As I developed my first sermon series about the purposes of the church I was struck with just how few hymns and even fewer choruses even talk about the church. Maybe some of you have noticed this as well?

So I penned the hymn, Come O Church, which is to date the only hymn I have written! Though I do not claim to be a poet – I did receive a pretty good grade in a poetry class at the University of Arizona. Credit also to Dr. Timothy Ralston at Dallas Theological Seminary who taught me about hymn meter (it is 87.87 D) and to my mother who put me in music lessons (often unappreciated) as a child! Also, humble thanks to my church family who regularly sings this hymn.

Each of the four verses focus on a different biblical purpose of the church. Verse one focuses on worship; verse two on discipleship and spiritual growth; verse three on our call to love and fellowship with one another – and verse four on evangelism.

Come O Church beckons the church to be what she was called to be by her creator, the Lord Jesus Himself.
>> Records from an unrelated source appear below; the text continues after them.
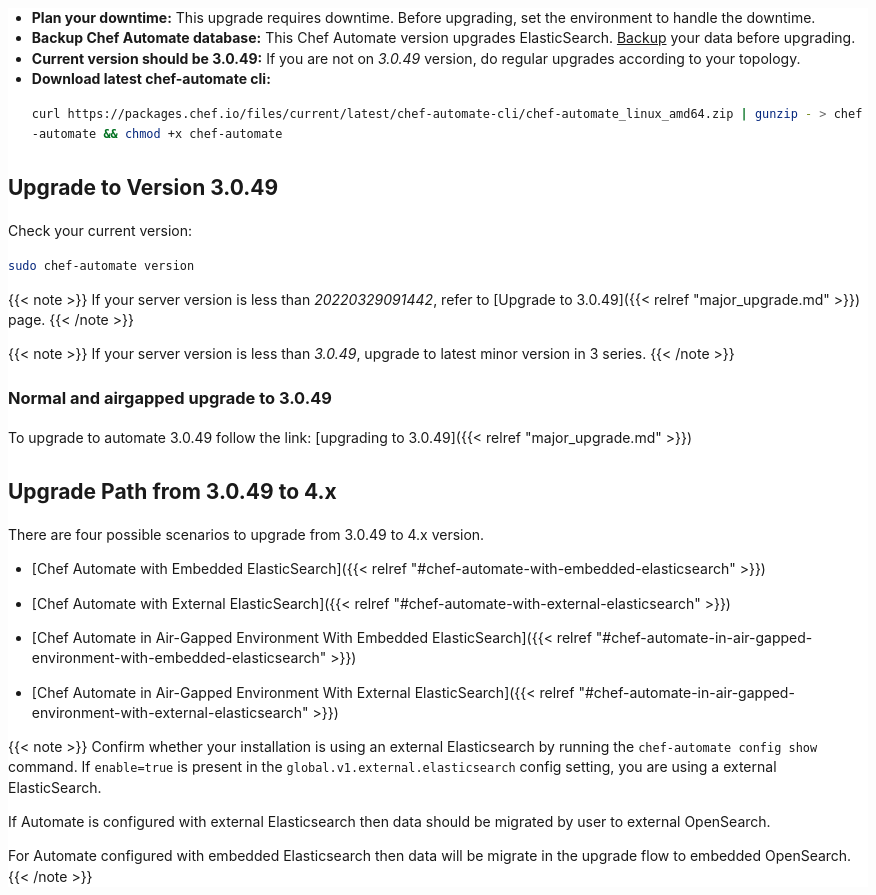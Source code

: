 - **Plan your downtime:** This upgrade requires downtime. Before upgrading, set the environment to handle the downtime. 
- **Backup Chef Automate database:** This Chef Automate version upgrades ElasticSearch. [Backup](/automate/backup/) your data before upgrading.
- **Current version should be 3.0.49:** If you are not on *3.0.49* version, do regular upgrades according to your topology.
- **Download latest chef-automate cli:**
    ```sh
    curl https://packages.chef.io/files/current/latest/chef-automate-cli/chef-automate_linux_amd64.zip | gunzip - > chef-automate && chmod +x chef-automate
    ```

## Upgrade to Version 3.0.49

Check your current version:

```sh
sudo chef-automate version
```

{{< note >}} If your server version is less than *20220329091442*, refer to [Upgrade to 3.0.49]({{< relref "major_upgrade.md" >}}) page. {{< /note >}}

{{< note >}} If your server version is less than *3.0.49*, upgrade to latest minor version in 3 series. {{< /note >}}

### Normal and airgapped upgrade to 3.0.49

To upgrade to automate 3.0.49 follow the link: [upgrading to 3.0.49]({{< relref "major_upgrade.md" >}})

## Upgrade Path from 3.0.49 to 4.x

There are four possible scenarios to upgrade from 3.0.49 to 4.x version.

- [Chef Automate with Embedded ElasticSearch]({{< relref "#chef-automate-with-embedded-elasticsearch" >}})

- [Chef Automate with External ElasticSearch]({{< relref "#chef-automate-with-external-elasticsearch" >}})

- [Chef Automate in Air-Gapped Environment With Embedded ElasticSearch]({{< relref "#chef-automate-in-air-gapped-environment-with-embedded-elasticsearch" >}})

- [Chef Automate in Air-Gapped Environment With External ElasticSearch]({{< relref "#chef-automate-in-air-gapped-environment-with-external-elasticsearch" >}})

{{< note >}} Confirm whether your installation is using an external Elasticsearch by running the `chef-automate config show` command. If `enable=true` is present in the `global.v1.external.elasticsearch` config setting, you are using a external ElasticSearch. 

If Automate is configured with external Elasticsearch then data should be migrated by user to external OpenSearch.

For Automate configured with embedded Elasticsearch then data will be migrate in the upgrade flow to embedded OpenSearch.
{{< /note >}}
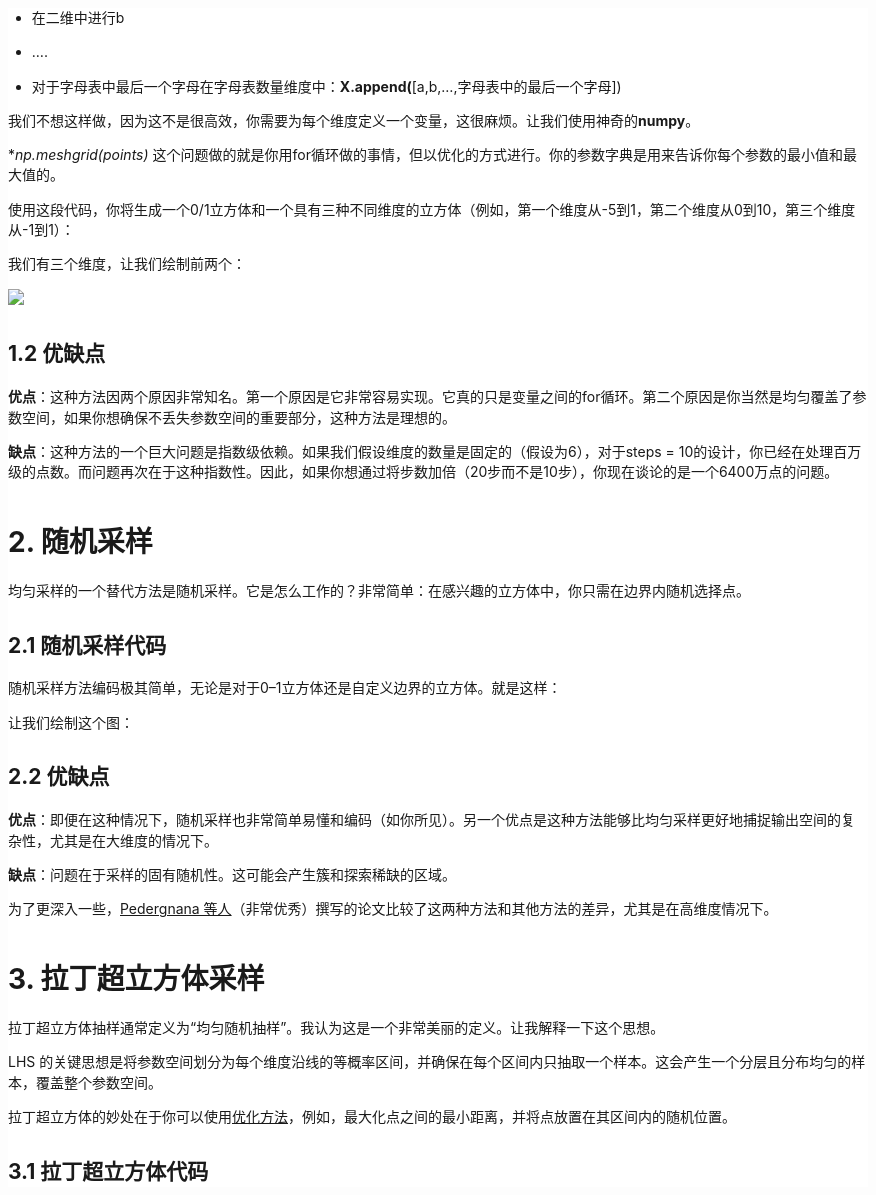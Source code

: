 +   在二维中进行b

+   ….

+   对于字母表中最后一个字母在字母表数量维度中：**X.append(**[a,b,…,字母表中的最后一个字母])

我们不想这样做，因为这不是很高效，你需要为每个维度定义一个变量，这很麻烦。让我们使用神奇的**numpy**。

**np.meshgrid(*points)** 这个问题做的就是你用for循环做的事情，但以优化的方式进行。你的参数字典是用来告诉你每个参数的最小值和最大值的。

使用这段代码，你将生成一个0/1立方体和一个具有三种不同维度的立方体（例如，第一个维度从-5到1，第二个维度从0到10，第三个维度从-1到1）：

我们有三个维度，让我们绘制前两个：

![](../Images/a89e734c64928746624d0d52f05c8423.png)

## 1.2 优缺点

**优点**：这种方法因两个原因非常知名。第一个原因是它非常容易实现。它真的只是变量之间的for循环。第二个原因是你当然是均匀覆盖了参数空间，如果你想确保不丢失参数空间的重要部分，这种方法是理想的。

**缺点**：这种方法的一个巨大问题是指数级依赖。如果我们假设维度的数量是固定的（假设为6），对于steps = 10的设计，你已经在处理百万级的点数。而问题再次在于这种指数性。因此，如果你想通过将步数加倍（20步而不是10步），你现在谈论的是一个6400万点的问题。

# 2\. 随机采样

均匀采样的一个替代方法是随机采样。它是怎么工作的？非常简单：在感兴趣的立方体中，你只需在边界内随机选择点。

## 2.1 随机采样代码

随机采样方法编码极其简单，无论是对于0–1立方体还是自定义边界的立方体。就是这样：

让我们绘制这个图：

## 2.2 优缺点

**优点**：即便在这种情况下，随机采样也非常简单易懂和编码（如你所见）。另一个优点是这种方法能够比均匀采样更好地捕捉输出空间的复杂性，尤其是在大维度的情况下。

**缺点**：问题在于采样的固有随机性。这可能会产生簇和探索稀缺的区域。

为了更深入一些，[Pedergnana 等人](https://www.researchgate.net/publication/282527646_Smart_sampling_and_incremental_function_learning_for_very_large_high_dimensional_data/citations)（非常优秀）撰写的论文比较了这两种方法和其他方法的差异，尤其是在高维度情况下。

# 3\. 拉丁超立方体采样

拉丁超立方体抽样通常定义为“均匀随机抽样”。我认为这是一个非常美丽的定义。让我解释一下这个思想。

LHS 的关键思想是将参数空间划分为每个维度沿线的等概率区间，并确保在每个区间内只抽取一个样本。这会产生一个分层且分布均匀的样本，覆盖整个参数空间。

拉丁超立方体的妙处在于你可以使用[优化方法](https://smt.readthedocs.io/en/latest/_src_docs/sampling_methods/lhs.html)，例如，最大化点之间的最小距离，并将点放置在其区间内的随机位置。

## 3.1 拉丁超立方体代码
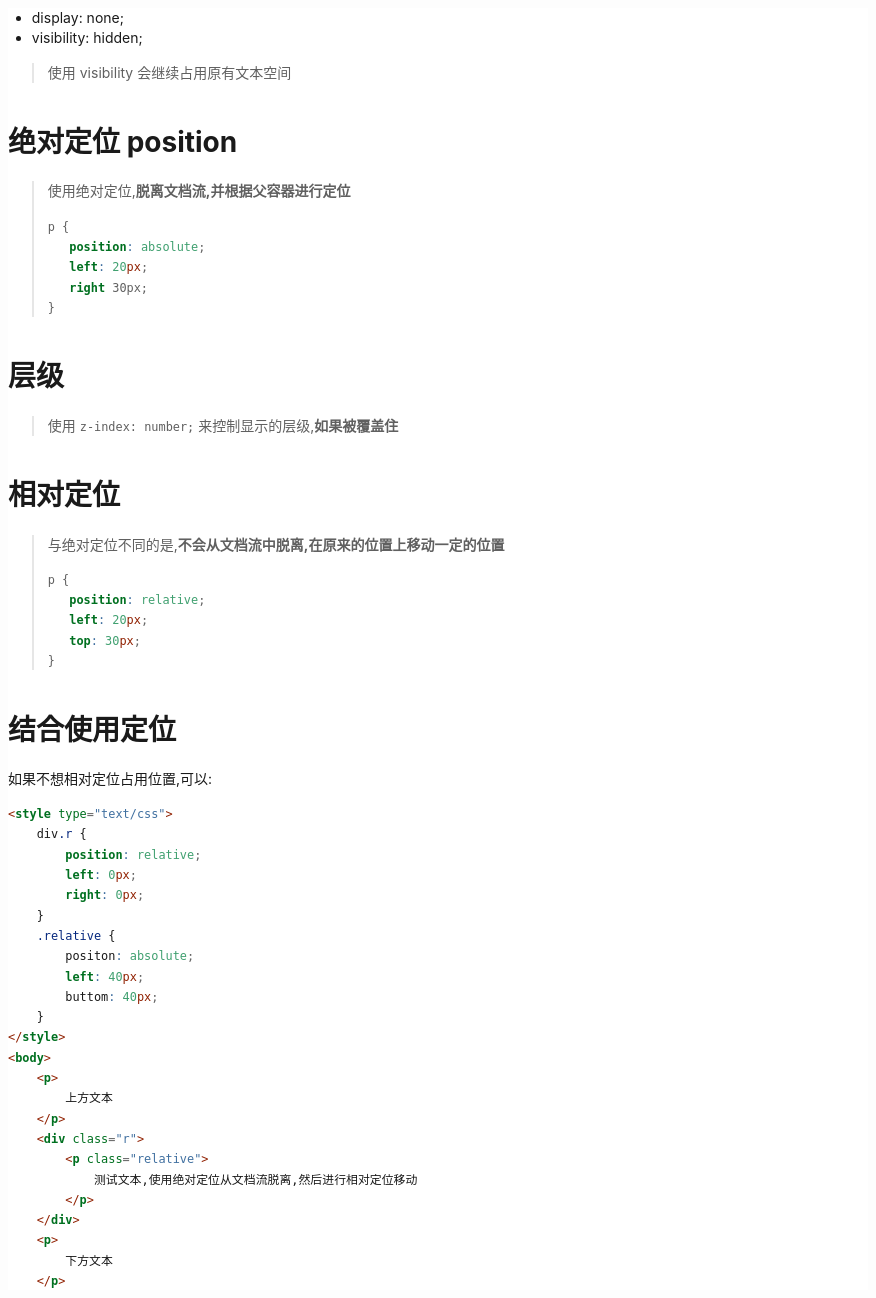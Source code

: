 *   display:  none;
*   visibility: hidden;

>   使用 visibility  会继续占用原有文本空间

# 绝对定位 position

>   使用绝对定位,**脱离文档流,并根据父容器进行定位**
>
>   ```css
>   p {
>      position: absolute;
>      left: 20px;
>      right 30px;
>   }
>   ```

# 层级

>   使用 ```z-index: number;``` 来控制显示的层级,**如果被覆盖住**

# 相对定位

>   与绝对定位不同的是,**不会从文档流中脱离,在原来的位置上移动一定的位置**
>
>   ```css
>   p {
>      position: relative;
>      left: 20px;
>      top: 30px;
>   }
>   ```

# 结合使用定位

如果不想相对定位占用位置,可以:

```html
<style type="text/css">
    div.r {
        position: relative;
        left: 0px;
        right: 0px;
    }
    .relative {
        positon: absolute;
        left: 40px;
        buttom: 40px;
    }
</style>
<body>
    <p>
        上方文本
    </p>
    <div class="r">
        <p class="relative">
            测试文本,使用绝对定位从文档流脱离,然后进行相对定位移动
        </p>
    </div>
    <p>
        下方文本
    </p>
```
And, come to think of it, that is also my purpose for this new blog! To challenge pastors and church leaders to lead the church according to Christ’s design, not our own.

Come O Church
(Tune: Come Thou Fount)

1) Come O Church your Savior Jesus
worship Him now young and old!
Bow before your King the Victor,
rescued from the Devil’s hold

Raise your voice, a Holy Priesthood,
God in you the Spirit dwells.
Sacrifice now is to praise him –
free from sin and death and hell.

2) Come O Church the Bride of Jesus
meet him ready, spotless, clean.
Transformed by the Spirit’s power,
washed and pure in everything.

Come O Church abide in Jesus,
Bear the fruit of God above!
Pruned and growing ever higher,
sing of God’s amazing love!

3) Come O Church your head is Jesus
live in peace and unity.
To the world a loving witness
shining light for all to see!

Come O Church, cry Abba Father!
Children of the heavenly King!
Brother, sister now adopted,
let your voice His praises ring!

4) Come O Church the Master calls you
share the gift of life and faith.
So that when this journey’s over,
life with Christ our Lord awaits!

Sing out loud – the hope of heaven!
Shine its light from shore to shore!
Fear is gone and tears of sadness
changed to joy forevermore!

(BTW – Photo is of a beautiful roadside chapel in Salome, Arizona which I photographed when visiting there with my father-in-law Steve.)